Are you supposed to be periodically checking postings for positions?


----------



## ericpl92 (Jan 4, 2016)

No lol


----------



## HackWork (Oct 2, 2009)

There are only a few 164 members here and the most vocal hasn't signed in in over a year.

164 was very clear about not calling to ask your score after you take your test. But if you haven't taken the test or interview yet I don't see the harm in calling to ask what the current situation is.


----------



## ericpl92 (Jan 4, 2016)

Jrzy said:


> There are only a few 164 members here and the most vocal hasn't signed in in over a year.
> 
> 164 was very clear about not calling to ask your score after you take your test.
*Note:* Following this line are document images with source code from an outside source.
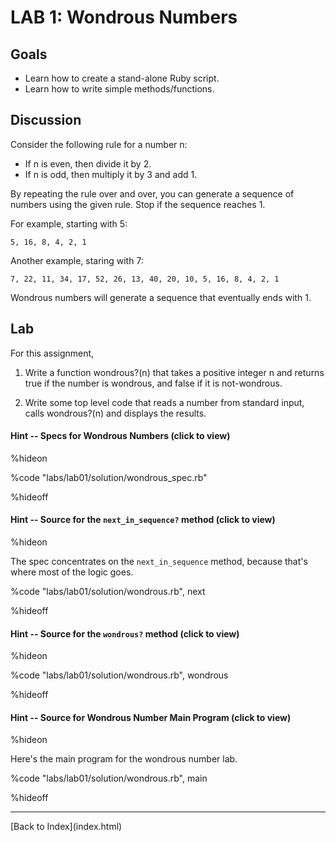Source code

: # LAB 1: Wondrous Numbers

## Goals

* Learn how to create a stand-alone Ruby script.
* Learn how to write simple methods/functions.

## Discussion

Consider the following rule for a number n:

* If n is even, then divide it by 2.
* If n is odd, then multiply it by 3 and add 1.

By repeating the rule over and over, you can generate a sequence of
numbers using the given rule.  Stop if the sequence reaches 1.

For example, starting with 5:

    5, 16, 8, 4, 2, 1

Another example, staring with 7:

    7, 22, 11, 34, 17, 52, 26, 13, 40, 20, 10, 5, 16, 8, 4, 2, 1

Wondrous numbers will generate a sequence that eventually ends with 1.

## Lab

For this assignment,

1. Write a function wondrous?(n) that takes a positive integer n and
   returns true if the number is wondrous, and false if it is
   not-wondrous.

1. Write some top level code that reads a number from standard input,
   calls wondrous?(n) and displays the results.

#### Hint -- Specs for Wondrous Numbers (click to view)

%hideon

%code "labs/lab01/solution/wondrous_spec.rb"

%hideoff

#### Hint -- Source for the <code>next\_in\_sequence?</code> method (click to view)

%hideon

The spec concentrates on the <code>next\_in\_sequence</code> method,
because that's where most of the logic goes.

%code "labs/lab01/solution/wondrous.rb", next

%hideoff

#### Hint -- Source for the <code>wondrous?</code> method (click to view)

%hideon

%code "labs/lab01/solution/wondrous.rb", wondrous

%hideoff

#### Hint -- Source for Wondrous Number Main Program (click to view)

%hideon

Here's the main program for the wondrous number lab.

%code "labs/lab01/solution/wondrous.rb", main

%hideoff

<hr>
[Back to Index](index.html)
But if you haven't taken the test or interview yet I don't see the harm in calling to ask what the current situation is.


I have no choice but to wait I suppose.


----------



## cabletie (Feb 12, 2011)

Is Millelec local 164? In the bike thread he rides right into that territory? If so he might know. 

I thought they had plenty of work. That area is looking like the Manhattan skyline. 
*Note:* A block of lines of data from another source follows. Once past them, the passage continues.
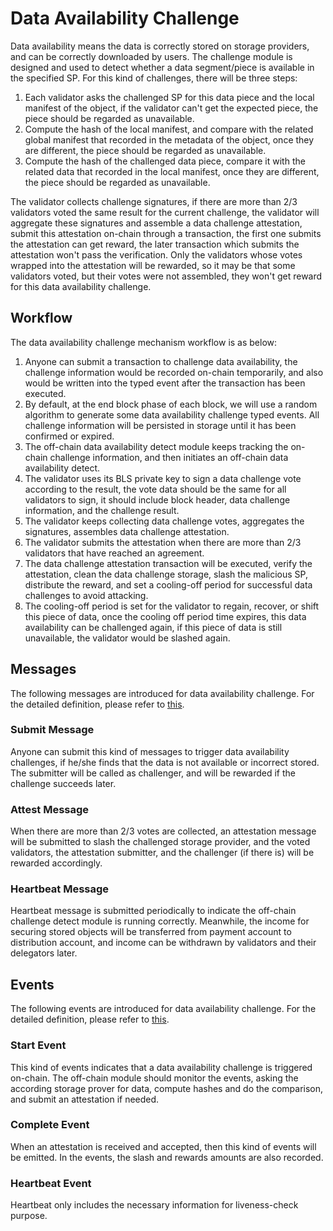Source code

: # Data Availability Challenge

Data availability means the data is correctly stored on storage providers, and can be correctly downloaded by users.
The challenge module is designed and used to detect whether a data segment/piece is available in the
specified SP. For this kind of challenges, there will be three steps:

1. Each validator asks the challenged SP for this data piece and the local manifest of the object, if the validator
   can't get the expected piece, the piece should be regarded as unavailable.
2. Compute the hash of the local manifest, and compare with the related global manifest that recorded in the metadata of
   the object, once they are different, the piece should be regarded as unavailable.
3. Compute the hash of the challenged data piece, compare it with the related data that recorded in the local manifest,
   once they are different, the piece should be regarded as unavailable.

The validator collects challenge signatures, if there are more than 2/3 validators voted the same result for the current
challenge, the validator will aggregate these signatures and assemble a data challenge attestation, submit this
attestation on-chain through a transaction, the first one submits the attestation can get reward, the later transaction
which submits the attestation won't pass the verification. Only the validators whose votes wrapped into the attestation
will be rewarded, so it may be that some validators voted, but their votes were not assembled, they won't get reward
for this data availability challenge.

## Workflow

The data availability challenge mechanism workflow is as below:

1. Anyone can submit a transaction to challenge data availability, the challenge information would be recorded on-chain
   temporarily, and also would be written into the typed event after the transaction has been executed.
2. By default, at the end block phase of each block, we will use a random algorithm to generate some data availability
   challenge typed events. All challenge information will be persisted in storage until it has been confirmed or
   expired.
3. The off-chain data availability detect module keeps tracking the on-chain challenge information, and then initiates
   an
   off-chain data availability detect.
4. The validator uses its BLS private key to sign a data challenge vote according to the result, the vote data should be
   the same for all validators to sign, it should include block header, data challenge information, and the challenge
   result.
5. The validator keeps collecting data challenge votes, aggregates the signatures, assembles data challenge attestation.
6. The validator submits the attestation when there are more than 2/3 validators that have reached an agreement.
7. The data challenge attestation transaction will be executed, verify the attestation, clean the data challenge
   storage,
   slash the malicious SP, distribute the reward, and set a cooling-off period for successful data challenges to avoid
   attacking.
8. The cooling-off period is set for the validator to regain, recover, or shift this piece of data, once the cooling off
   period time expires, this data availability can be challenged again, if this piece of data is still unavailable, the
   validator would be slashed again.

## Messages

The following messages are introduced for data availability challenge. For the detailed definition, please refer
to [this](https://github.com/bnb-chain/greenfield/blob/develop/proto/greenfield/challenge/tx.proto).

### Submit Message

Anyone can submit this kind of messages to trigger data availability challenges, if he/she finds that the data is not
available or incorrect stored. The submitter will be called as challenger, and will be rewarded if the challenge
succeeds later.

### Attest Message

When there are more than 2/3 votes are collected, an attestation message will be submitted to slash the challenged
storage provider, and the voted validators, the attestation submitter, and the challenger (if there is) will be
rewarded accordingly.

### Heartbeat Message

Heartbeat message is submitted periodically to indicate the off-chain challenge detect module is running correctly.
Meanwhile, the income for securing stored objects will be transferred from payment account to distribution account,
and income can be withdrawn by validators and their delegators later.

## Events

The following events are introduced for data availability challenge. For the detailed definition, please refer
to [this](https://github.com/bnb-chain/greenfield/blob/develop/proto/greenfield/challenge/events.proto).

### Start Event

This kind of events indicates that a data availability challenge is triggered on-chain. The off-chain module should
monitor the events, asking the according storage prover for data, compute hashes and do the comparison, and submit
an attestation if needed.

### Complete Event

When an attestation is received and accepted, then this kind of events will be emitted. In the events, the slash
and rewards amounts are also recorded.

### Heartbeat Event

Heartbeat only includes the necessary information for liveness-check purpose.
My local only starts apprentices in September. I think they know in August. 

The one fifth year I am working with told me that some potential candidates just had their drug test. One kid had no idea that he was there to take one. When the training director had them line up for it, one kid got on his cell phone and said "what...Grandma fell, I will be right there". The director asked if it was something the EMS could handle, because if you leave you can't retest. He left.


----------



## HackWork (Oct 2, 2009)

Local 164 ain't like it used to be. Work has been slow over the last few years. 

I live in Bergen county and spent most of my Union career inside of 164's territory.


----------



## millelec (Nov 20, 2010)

cabletie said:


> Is Millelec local 164? In the bike thread he rides right into that territory? If so he might know. I thought they had plenty of work.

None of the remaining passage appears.